Problem description - All lines containing the string "SetSelectModel" must be copied from the entries.

Data in this exercise -
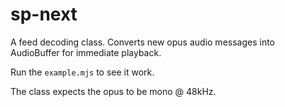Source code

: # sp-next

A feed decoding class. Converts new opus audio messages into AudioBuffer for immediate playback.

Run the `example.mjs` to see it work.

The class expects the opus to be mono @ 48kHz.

...

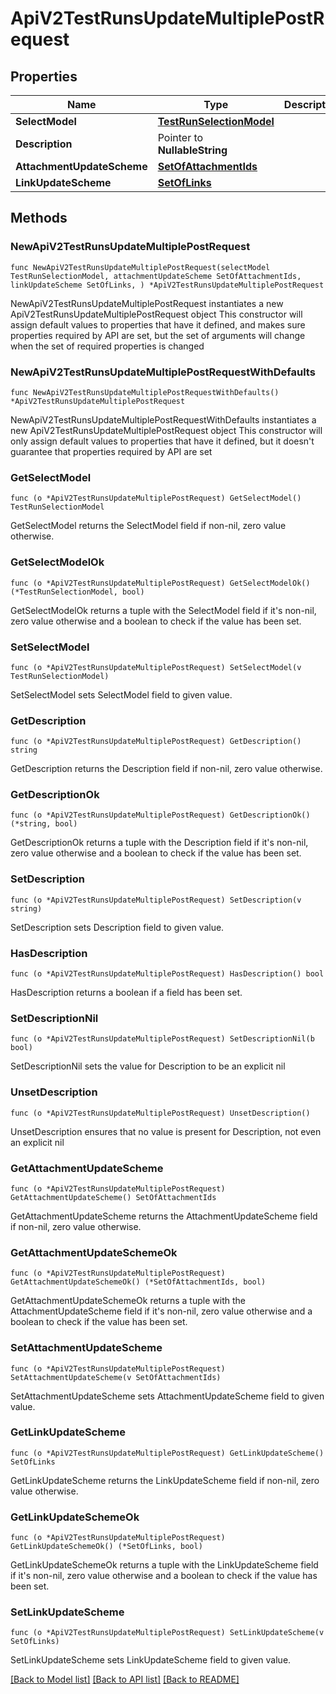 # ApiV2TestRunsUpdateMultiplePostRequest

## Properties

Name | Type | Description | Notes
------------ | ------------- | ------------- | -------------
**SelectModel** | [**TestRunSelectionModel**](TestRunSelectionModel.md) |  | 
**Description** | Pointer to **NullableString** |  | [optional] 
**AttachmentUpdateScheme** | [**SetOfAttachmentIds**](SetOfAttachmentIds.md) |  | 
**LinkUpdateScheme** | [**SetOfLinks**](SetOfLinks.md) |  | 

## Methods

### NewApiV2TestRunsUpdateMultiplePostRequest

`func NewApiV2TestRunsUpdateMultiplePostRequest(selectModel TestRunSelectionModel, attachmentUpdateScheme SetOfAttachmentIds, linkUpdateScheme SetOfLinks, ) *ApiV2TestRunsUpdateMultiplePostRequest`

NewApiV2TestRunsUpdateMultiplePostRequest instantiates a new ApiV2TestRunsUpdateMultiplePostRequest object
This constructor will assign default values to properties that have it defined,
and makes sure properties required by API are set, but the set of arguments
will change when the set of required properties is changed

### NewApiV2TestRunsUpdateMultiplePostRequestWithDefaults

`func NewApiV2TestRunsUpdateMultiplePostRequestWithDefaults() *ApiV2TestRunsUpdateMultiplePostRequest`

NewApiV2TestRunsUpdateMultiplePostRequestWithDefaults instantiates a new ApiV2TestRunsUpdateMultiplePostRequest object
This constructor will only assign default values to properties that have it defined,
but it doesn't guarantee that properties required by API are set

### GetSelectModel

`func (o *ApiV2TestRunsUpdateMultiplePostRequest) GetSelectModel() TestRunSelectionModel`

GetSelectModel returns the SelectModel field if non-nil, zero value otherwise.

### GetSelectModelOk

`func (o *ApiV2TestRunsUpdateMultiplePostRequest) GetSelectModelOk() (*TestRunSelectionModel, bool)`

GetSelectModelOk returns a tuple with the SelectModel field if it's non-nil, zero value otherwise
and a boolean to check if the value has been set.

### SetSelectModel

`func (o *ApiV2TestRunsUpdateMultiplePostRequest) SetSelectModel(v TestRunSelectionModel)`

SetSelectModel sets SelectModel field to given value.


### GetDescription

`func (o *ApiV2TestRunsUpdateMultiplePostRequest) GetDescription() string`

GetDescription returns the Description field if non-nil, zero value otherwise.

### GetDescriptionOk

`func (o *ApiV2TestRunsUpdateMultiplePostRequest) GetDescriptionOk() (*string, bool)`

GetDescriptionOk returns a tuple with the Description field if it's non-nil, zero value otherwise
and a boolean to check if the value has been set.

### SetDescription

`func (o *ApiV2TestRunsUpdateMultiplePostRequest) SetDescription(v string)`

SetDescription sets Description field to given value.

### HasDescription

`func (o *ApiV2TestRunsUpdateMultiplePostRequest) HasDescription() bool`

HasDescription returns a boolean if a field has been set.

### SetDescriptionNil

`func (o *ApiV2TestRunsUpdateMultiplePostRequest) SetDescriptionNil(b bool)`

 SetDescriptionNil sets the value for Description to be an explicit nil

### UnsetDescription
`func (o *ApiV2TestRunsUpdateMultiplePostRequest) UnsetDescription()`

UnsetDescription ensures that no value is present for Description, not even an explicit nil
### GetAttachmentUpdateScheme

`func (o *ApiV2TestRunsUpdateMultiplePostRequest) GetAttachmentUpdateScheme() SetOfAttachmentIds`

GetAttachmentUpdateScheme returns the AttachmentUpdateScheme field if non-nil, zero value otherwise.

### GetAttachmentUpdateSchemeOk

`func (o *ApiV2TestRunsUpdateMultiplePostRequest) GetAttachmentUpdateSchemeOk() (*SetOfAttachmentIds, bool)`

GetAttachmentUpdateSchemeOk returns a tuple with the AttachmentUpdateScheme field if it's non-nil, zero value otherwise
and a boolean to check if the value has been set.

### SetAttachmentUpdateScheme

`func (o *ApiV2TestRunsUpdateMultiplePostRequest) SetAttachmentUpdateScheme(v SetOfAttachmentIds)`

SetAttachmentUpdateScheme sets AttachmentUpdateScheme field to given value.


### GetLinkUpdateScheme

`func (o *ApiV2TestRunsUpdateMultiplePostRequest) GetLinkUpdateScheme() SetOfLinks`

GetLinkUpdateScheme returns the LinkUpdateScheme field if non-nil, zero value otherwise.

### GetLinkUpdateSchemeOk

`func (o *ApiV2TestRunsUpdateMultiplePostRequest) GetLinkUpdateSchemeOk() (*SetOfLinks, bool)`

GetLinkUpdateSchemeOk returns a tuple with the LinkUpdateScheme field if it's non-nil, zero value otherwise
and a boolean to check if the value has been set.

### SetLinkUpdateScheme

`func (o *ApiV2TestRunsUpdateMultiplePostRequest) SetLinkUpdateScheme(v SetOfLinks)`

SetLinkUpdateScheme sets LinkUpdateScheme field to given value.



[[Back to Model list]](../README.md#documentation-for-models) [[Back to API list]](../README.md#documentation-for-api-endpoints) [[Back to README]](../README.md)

==

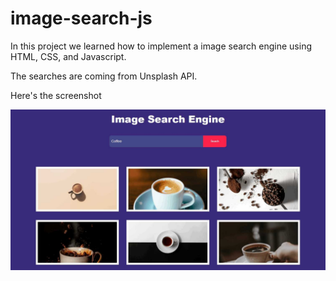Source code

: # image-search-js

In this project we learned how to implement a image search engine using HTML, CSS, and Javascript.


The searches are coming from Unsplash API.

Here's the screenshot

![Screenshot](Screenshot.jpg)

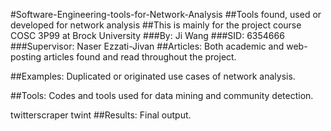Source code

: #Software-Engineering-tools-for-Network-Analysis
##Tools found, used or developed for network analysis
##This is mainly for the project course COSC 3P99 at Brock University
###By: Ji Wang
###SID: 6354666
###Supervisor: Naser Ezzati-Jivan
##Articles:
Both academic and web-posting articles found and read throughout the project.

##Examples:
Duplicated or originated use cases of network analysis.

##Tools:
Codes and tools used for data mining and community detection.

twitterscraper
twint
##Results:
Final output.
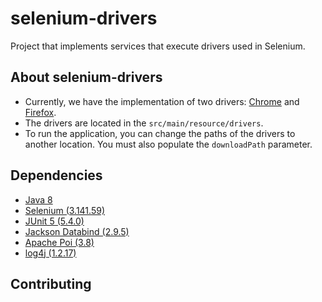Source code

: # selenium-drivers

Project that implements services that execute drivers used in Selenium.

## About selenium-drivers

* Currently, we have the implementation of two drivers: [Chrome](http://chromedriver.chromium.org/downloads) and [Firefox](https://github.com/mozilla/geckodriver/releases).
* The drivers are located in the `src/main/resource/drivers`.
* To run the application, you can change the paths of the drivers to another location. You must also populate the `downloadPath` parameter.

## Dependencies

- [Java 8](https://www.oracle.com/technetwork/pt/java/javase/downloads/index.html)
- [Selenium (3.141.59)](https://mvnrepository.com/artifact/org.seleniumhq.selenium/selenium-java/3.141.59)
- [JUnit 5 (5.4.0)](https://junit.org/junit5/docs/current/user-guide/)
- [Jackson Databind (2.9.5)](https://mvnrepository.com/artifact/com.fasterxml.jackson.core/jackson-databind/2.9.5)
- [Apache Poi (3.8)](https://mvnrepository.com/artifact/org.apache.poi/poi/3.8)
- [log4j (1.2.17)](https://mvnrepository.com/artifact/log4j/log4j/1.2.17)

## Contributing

Response box -
### SetSelectModel
`func (o *ApiV2TestRunsUpdateMultiplePostRequest) SetSelectModel(v TestRunSelectionModel)`
SetSelectModel sets SelectModel field to given value.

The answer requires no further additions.